### THE PROBLEM
Scan the records for the string "textit"; copy each line where it occurs.

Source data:
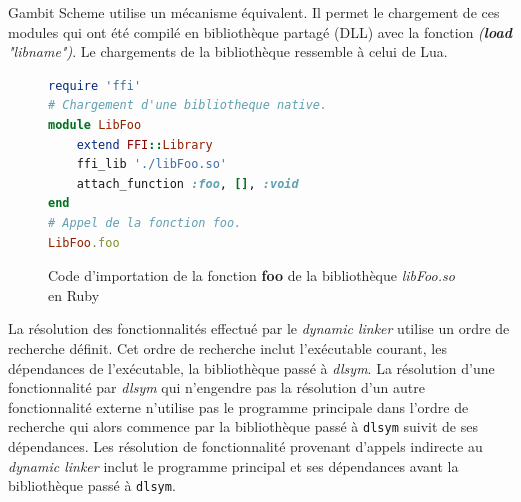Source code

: Gambit Scheme utilise un mécanisme équivalent. Il permet le chargement de ces modules qui ont été compilé
en bibliothèque partagé (DLL) avec la fonction \textit{(\textbf{load} "libname")}. Le chargements de la
bibliothèque ressemble à celui de Lua.


\begin{center}
\begin{figure}[ht]
\begin{lstlisting}[language=ruby,frame=single]
require 'ffi'
# Chargement d'une bibliotheque native.
module LibFoo
    extend FFI::Library
    ffi_lib './libFoo.so'
    attach_function :foo, [], :void
end
# Appel de la fonction foo.
LibFoo.foo
\end{lstlisting}
\caption{Code d'importation de la fonction \textbf{foo} de la bibliothèque \textit{libFoo.so} en Ruby}
\end{figure}
\end{center}

La résolution des fonctionnalités effectué par le \textit{dynamic linker} utilise un ordre de recherche
définit. Cet ordre de recherche inclut l'exécutable courant, les dépendances de l'exécutable, la bibliothèque
passé à \textit{dlsym}. La résolution d'une fonctionnalité par \textit{dlsym} qui n'engendre pas la résolution
d'un autre fonctionnalité externe n'utilise pas le programme principale dans l'ordre de recherche qui alors
commence par la bibliothèque passé à \verb|dlsym| suivit de ses dépendances. Les résolution de fonctionnalité
provenant d'appels indirecte au \textit{dynamic linker} inclut le programme principal et ses dépendances avant
la bibliothèque passé à \verb|dlsym|.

### PROBLEM SOLUTION
en bibliothèque partagé (DLL) avec la fonction \textit{(\textbf{load} "libname")}. Le chargements de la
\caption{Code d'importation de la fonction \textbf{foo} de la bibliothèque \textit{libFoo.so} en Ruby}
La résolution des fonctionnalités effectué par le \textit{dynamic linker} utilise un ordre de recherche
passé à \textit{dlsym}. La résolution d'une fonctionnalité par \textit{dlsym} qui n'engendre pas la résolution
provenant d'appels indirecte au \textit{dynamic linker} inclut le programme principal et ses dépendances avant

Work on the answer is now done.